How many lines in the records below contain the word "tabular"? Answer with the number alone.

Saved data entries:
***
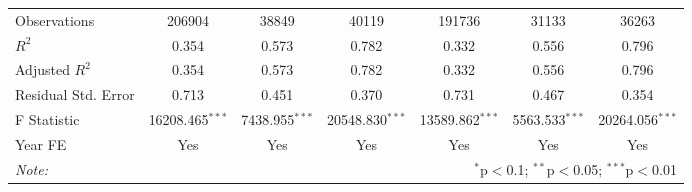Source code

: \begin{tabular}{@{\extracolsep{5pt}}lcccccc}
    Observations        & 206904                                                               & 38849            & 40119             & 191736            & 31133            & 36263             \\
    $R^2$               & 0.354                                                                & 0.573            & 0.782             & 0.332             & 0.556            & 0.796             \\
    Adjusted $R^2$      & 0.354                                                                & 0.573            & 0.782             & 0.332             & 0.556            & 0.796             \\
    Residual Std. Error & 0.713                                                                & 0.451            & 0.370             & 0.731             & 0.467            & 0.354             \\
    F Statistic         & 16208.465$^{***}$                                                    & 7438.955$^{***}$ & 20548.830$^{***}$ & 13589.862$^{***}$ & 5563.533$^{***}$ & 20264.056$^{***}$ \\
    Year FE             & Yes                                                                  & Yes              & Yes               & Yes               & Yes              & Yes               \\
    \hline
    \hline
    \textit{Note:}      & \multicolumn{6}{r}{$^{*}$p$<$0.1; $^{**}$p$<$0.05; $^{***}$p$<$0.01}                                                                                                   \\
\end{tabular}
***
ANSWER FOR THIS EXERCISE >> 2